— THE PROBLEM —
Everything in the entries below must be output exactly, apart from the pictures.

— RAW DATA —
*** Block opens ***

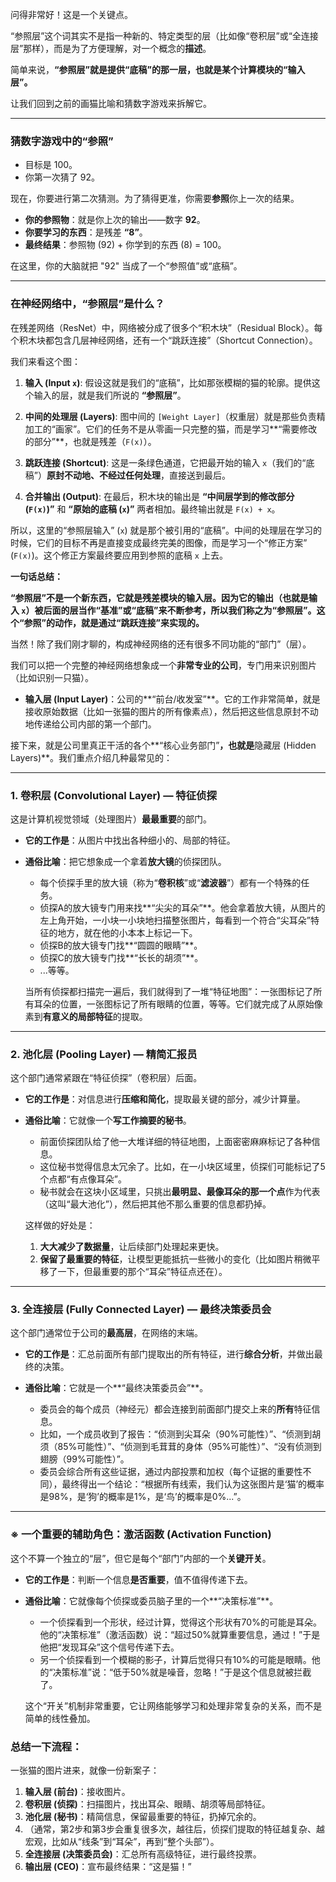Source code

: 问得非常好！这是一个关键点。

“参照层”这个词其实不是指一种新的、特定类型的层（比如像“卷积层”或“全连接层”那样），而是为了方便理解，对一个概念的**描述**。

简单来说，**“参照层”就是提供“底稿”的那一层，也就是某个计算模块的“输入层”。**

让我们回到之前的画猫比喻和猜数字游戏来拆解它。

---

### 猜数字游戏中的“参照”

*   目标是 100。
*   你第一次猜了 92。

现在，你要进行第二次猜测。为了猜得更准，你需要**参照**你上一次的结果。

*   **你的参照物**：就是你上次的输出——数字 **92**。
*   **你要学习的东西**：是残差 **“8”**。
*   **最终结果**：参照物 (92) + 你学到的东西 (8) = 100。

在这里，你的大脑就把 "92" 当成了一个“参照值”或“底稿”。

---

### 在神经网络中，“参照层”是什么？

在残差网络（ResNet）中，网络被分成了很多个“积木块”（Residual Block）。每个积木块都包含几层神经网络，还有一个“跳跃连接”（Shortcut Connection）。


我们来看这个图：

1.  **输入 (Input `x`)**: 假设这就是我们的“底稿”，比如那张模糊的猫的轮廓。提供这个输入的层，就是我们所说的 **“参照层”**。

2.  **中间的处理层 (Layers)**: 图中间的 `[Weight Layer]`（权重层）就是那些负责精加工的“画家”。它们的任务不是从零画一只完整的猫，而是学习**“需要修改的部分”**，也就是残差（`F(x)`）。

3.  **跳跃连接 (Shortcut)**: 这是一条绿色通道，它把最开始的输入 `x`（我们的“底稿”）**原封不动地、不经过任何处理**，直接送到最后。

4.  **合并输出 (Output)**: 在最后，积木块的输出是 **“中间层学到的修改部分 (`F(x)`)”** 和 **“原始的底稿 (`x`)”** 两者相加。最终输出就是 `F(x) + x`。

所以，这里的“参照层输入” (`x`) 就是那个被引用的“底稿”。中间的处理层在学习的时候，它们的目标不再是直接变成最终完美的图像，而是学习一个“修正方案” (`F(x)`)。这个修正方案最终要应用到参照的底稿 `x` 上去。

**一句话总结：**

**“参照层”不是一个新东西，它就是残差模块的输入层。因为它的输出（也就是输入 `x`）被后面的层当作“基准”或“底稿”来不断参考，所以我们称之为“参照层”。这个“参照”的动作，就是通过“跳跃连接”来实现的。**

当然！除了我们刚才聊的，构成神经网络的还有很多不同功能的“部门”（层）。

我们可以把一个完整的神经网络想象成一个**非常专业的公司**，专门用来识别图片（比如识别一只猫）。

*   **输入层 (Input Layer)**：公司的**“前台/收发室”**。它的工作非常简单，就是接收原始数据（比如一张猫的图片的所有像素点），然后把这些信息原封不动地传递给公司内部的第一个部门。

接下来，就是公司里真正干活的各个**“核心业务部门”**，也就是**隐藏层 (Hidden Layers)**。我们重点介绍几种最常见的：

---

### 1. 卷积层 (Convolutional Layer) — 特征侦探

这是计算机视觉领域（处理图片）**最最重要**的部门。

*   **它的工作是**：从图片中找出各种细小的、局部的特征。

*   **通俗比喻**：把它想象成一个拿着**放大镜**的侦探团队。
    *   每个侦探手里的放大镜（称为“**卷积核**”或“**滤波器**”）都有一个特殊的任务。
    *   侦探A的放大镜专门用来找**“尖尖的耳朵”**。他会拿着放大镜，从图片的左上角开始，一小块一小块地扫描整张图片，每看到一个符合“尖耳朵”特征的地方，就在他的小本本上标记一下。
    *   侦探B的放大镜专门找**“圆圆的眼睛”**。
    *   侦探C的放大镜专门找**“长长的胡须”**。
    *   ...等等。

    当所有侦探都扫描完一遍后，我们就得到了一堆“特征地图”：一张图标记了所有耳朵的位置，一张图标记了所有眼睛的位置，等等。它们就完成了从原始像素到**有意义的局部特征**的提取。


---

### 2. 池化层 (Pooling Layer) — 精简汇报员

这个部门通常紧跟在“特征侦探”（卷积层）后面。

*   **它的工作是**：对信息进行**压缩和简化**，提取最关键的部分，减少计算量。

*   **通俗比喻**：它就像一个**写工作摘要的秘书**。
    *   前面侦探团队给了他一大堆详细的特征地图，上面密密麻麻标记了各种信息。
    *   这位秘书觉得信息太冗余了。比如，在一小块区域里，侦探们可能标记了5个点都“有点像耳朵”。
    *   秘书就会在这块小区域里，只挑出**最明显、最像耳朵的那一个点**作为代表（这叫“最大池化”），然后把其他不那么重要的信息都扔掉。

    这样做的好处是：
    1.  **大大减少了数据量**，让后续部门处理起来更快。
    2.  **保留了最重要的特征**，让模型更能抵抗一些微小的变化（比如图片稍微平移了一下，但最重要的那个“耳朵”特征点还在）。

---

### 3. 全连接层 (Fully Connected Layer) — 最终决策委员会

这个部门通常位于公司的**最高层**，在网络的末端。

*   **它的工作是**：汇总前面所有部门提取出的所有特征，进行**综合分析**，并做出最终的决策。

*   **通俗比喻**：它就是一个**“最终决策委员会”**。
    *   委员会的每个成员（神经元）都会连接到前面部门提交上来的**所有**特征信息。
    *   比如，一个成员收到了报告：“侦测到尖耳朵（90%可能性）”、“侦测到胡须（85%可能性）”、“侦测到毛茸茸的身体（95%可能性）”、“没有侦测到翅膀（99%可能性）”。
    *   委员会综合所有这些证据，通过内部投票和加权（每个证据的重要性不同），最终得出一个结论：“根据所有线索，我们认为这张图片是‘猫’的概率是98%，是‘狗’的概率是1%，是‘鸟’的概率是0%...”。

---

### ※ 一个重要的辅助角色：激活函数 (Activation Function)

这个不算一个独立的“层”，但它是每个“部门”内部的一个**关键开关**。

*   **它的工作是**：判断一个信息**是否重要**，值不值得传递下去。

*   **通俗比喻**：它就像每个侦探或委员脑子里的一个**“决策标准”**。
    *   一个侦探看到一个形状，经过计算，觉得这个形状有70%的可能是耳朵。他的“决策标准”（激活函数）说：“超过50%就算重要信息，通过！”于是他把“发现耳朵”这个信号传递下去。
    *   另一个侦探看到一个模糊的影子，计算后觉得只有10%的可能是眼睛。他的“决策标准”说：“低于50%就是噪音，忽略！”于是这个信息就被拦截了。

    这个“开关”机制非常重要，它让网络能够学习和处理非常复杂的关系，而不是简单的线性叠加。

### 总结一下流程：

一张猫的图片进来，就像一份新案子：

1.  **输入层 (前台)**：接收图片。
2.  **卷积层 (侦探)**：扫描图片，找出耳朵、眼睛、胡须等局部特征。
3.  **池化层 (秘书)**：精简信息，保留最重要的特征，扔掉冗余的。
4.  （通常，第2步和第3步会重复很多次，越往后，侦探们提取的特征越复杂、越宏观，比如从“线条”到“耳朵”，再到“整个头部”）。
5.  **全连接层 (决策委员会)**：汇总所有高级特征，进行最终投票。
6.  **输出层 (CEO)**：宣布最终结果：“这是猫！”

*** Block closes ***

— RESULT OF THE EXERCISE —
Source code

: 问得非常好！这是一个关键点。

“参照层”这个词其实不是指一种新的、特定类型的层（比如像“卷积层”或“全连接层”那样），而是为了方便理解，对一个概念的**描述**。

简单来说，**“参照层”就是提供“底稿”的那一层，也就是某个计算模块的“输入层”。**

让我们回到之前的画猫比喻和猜数字游戏来拆解它。

---

### 猜数字游戏中的“参照”

*   目标是 100。
*   你第一次猜了 92。

现在，你要进行第二次猜测。为了猜得更准，你需要**参照**你上一次的结果。

*   **你的参照物**：就是你上次的输出——数字 **92**。
*   **你要学习的东西**：是残差 **“8”**。
*   **最终结果**：参照物 (92) + 你学到的东西 (8) = 100。

在这里，你的大脑就把 "92" 当成了一个“参照值”或“底稿”。

---

### 在神经网络中，“参照层”是什么？

在残差网络（ResNet）中，网络被分成了很多个“积木块”（Residual Block）。每个积木块都包含几层神经网络，还有一个“跳跃连接”（Shortcut Connection）。


我们来看这个图：

1.  **输入 (Input `x`)**: 假设这就是我们的“底稿”，比如那张模糊的猫的轮廓。提供这个输入的层，就是我们所说的 **“参照层”**。

2.  **中间的处理层 (Layers)**: 图中间的 `[Weight Layer]`（权重层）就是那些负责精加工的“画家”。它们的任务不是从零画一只完整的猫，而是学习**“需要修改的部分”**，也就是残差（`F(x)`）。

3.  **跳跃连接 (Shortcut)**: 这是一条绿色通道，它把最开始的输入 `x`（我们的“底稿”）**原封不动地、不经过任何处理**，直接送到最后。

4.  **合并输出 (Output)**: 在最后，积木块的输出是 **“中间层学到的修改部分 (`F(x)`)”** 和 **“原始的底稿 (`x`)”** 两者相加。最终输出就是 `F(x) + x`。

所以，这里的“参照层输入” (`x`) 就是那个被引用的“底稿”。中间的处理层在学习的时候，它们的目标不再是直接变成最终完美的图像，而是学习一个“修正方案” (`F(x)`)。这个修正方案最终要应用到参照的底稿 `x` 上去。

**一句话总结：**

**“参照层”不是一个新东西，它就是残差模块的输入层。因为它的输出（也就是输入 `x`）被后面的层当作“基准”或“底稿”来不断参考，所以我们称之为“参照层”。这个“参照”的动作，就是通过“跳跃连接”来实现的。**

当然！除了我们刚才聊的，构成神经网络的还有很多不同功能的“部门”（层）。

我们可以把一个完整的神经网络想象成一个**非常专业的公司**，专门用来识别图片（比如识别一只猫）。

*   **输入层 (Input Layer)**：公司的**“前台/收发室”**。它的工作非常简单，就是接收原始数据（比如一张猫的图片的所有像素点），然后把这些信息原封不动地传递给公司内部的第一个部门。

接下来，就是公司里真正干活的各个**“核心业务部门”**，也就是**隐藏层 (Hidden Layers)**。我们重点介绍几种最常见的：

---

### 1. 卷积层 (Convolutional Layer) — 特征侦探

这是计算机视觉领域（处理图片）**最最重要**的部门。

*   **它的工作是**：从图片中找出各种细小的、局部的特征。

*   **通俗比喻**：把它想象成一个拿着**放大镜**的侦探团队。
    *   每个侦探手里的放大镜（称为“**卷积核**”或“**滤波器**”）都有一个特殊的任务。
    *   侦探A的放大镜专门用来找**“尖尖的耳朵”**。他会拿着放大镜，从图片的左上角开始，一小块一小块地扫描整张图片，每看到一个符合“尖耳朵”特征的地方，就在他的小本本上标记一下。
    *   侦探B的放大镜专门找**“圆圆的眼睛”**。
    *   侦探C的放大镜专门找**“长长的胡须”**。
    *   ...等等。

    当所有侦探都扫描完一遍后，我们就得到了一堆“特征地图”：一张图标记了所有耳朵的位置，一张图标记了所有眼睛的位置，等等。它们就完成了从原始像素到**有意义的局部特征**的提取。


---

### 2. 池化层 (Pooling Layer) — 精简汇报员

这个部门通常紧跟在“特征侦探”（卷积层）后面。

*   **它的工作是**：对信息进行**压缩和简化**，提取最关键的部分，减少计算量。

*   **通俗比喻**：它就像一个**写工作摘要的秘书**。
    *   前面侦探团队给了他一大堆详细的特征地图，上面密密麻麻标记了各种信息。
    *   这位秘书觉得信息太冗余了。比如，在一小块区域里，侦探们可能标记了5个点都“有点像耳朵”。
    *   秘书就会在这块小区域里，只挑出**最明显、最像耳朵的那一个点**作为代表（这叫“最大池化”），然后把其他不那么重要的信息都扔掉。

    这样做的好处是：
    1.  **大大减少了数据量**，让后续部门处理起来更快。
    2.  **保留了最重要的特征**，让模型更能抵抗一些微小的变化（比如图片稍微平移了一下，但最重要的那个“耳朵”特征点还在）。

---

### 3. 全连接层 (Fully Connected Layer) — 最终决策委员会

这个部门通常位于公司的**最高层**，在网络的末端。

*   **它的工作是**：汇总前面所有部门提取出的所有特征，进行**综合分析**，并做出最终的决策。

*   **通俗比喻**：它就是一个**“最终决策委员会”**。
    *   委员会的每个成员（神经元）都会连接到前面部门提交上来的**所有**特征信息。
    *   比如，一个成员收到了报告：“侦测到尖耳朵（90%可能性）”、“侦测到胡须（85%可能性）”、“侦测到毛茸茸的身体（95%可能性）”、“没有侦测到翅膀（99%可能性）”。
    *   委员会综合所有这些证据，通过内部投票和加权（每个证据的重要性不同），最终得出一个结论：“根据所有线索，我们认为这张图片是‘猫’的概率是98%，是‘狗’的概率是1%，是‘鸟’的概率是0%...”。

---

### ※ 一个重要的辅助角色：激活函数 (Activation Function)

这个不算一个独立的“层”，但它是每个“部门”内部的一个**关键开关**。

*   **它的工作是**：判断一个信息**是否重要**，值不值得传递下去。

*   **通俗比喻**：它就像每个侦探或委员脑子里的一个**“决策标准”**。
    *   一个侦探看到一个形状，经过计算，觉得这个形状有70%的可能是耳朵。他的“决策标准”（激活函数）说：“超过50%就算重要信息，通过！”于是他把“发现耳朵”这个信号传递下去。
    *   另一个侦探看到一个模糊的影子，计算后觉得只有10%的可能是眼睛。他的“决策标准”说：“低于50%就是噪音，忽略！”于是这个信息就被拦截了。

    这个“开关”机制非常重要，它让网络能够学习和处理非常复杂的关系，而不是简单的线性叠加。

### 总结一下流程：

一张猫的图片进来，就像一份新案子：

1.  **输入层 (前台)**：接收图片。
2.  **卷积层 (侦探)**：扫描图片，找出耳朵、眼睛、胡须等局部特征。
3.  **池化层 (秘书)**：精简信息，保留最重要的特征，扔掉冗余的。
4.  （通常，第2步和第3步会重复很多次，越往后，侦探们提取的特征越复杂、越宏观，比如从“线条”到“耳朵”，再到“整个头部”）。
5.  **全连接层 (决策委员会)**：汇总所有高级特征，进行最终投票。
6.  **输出层 (CEO)**：宣布最终结果：“这是猫！”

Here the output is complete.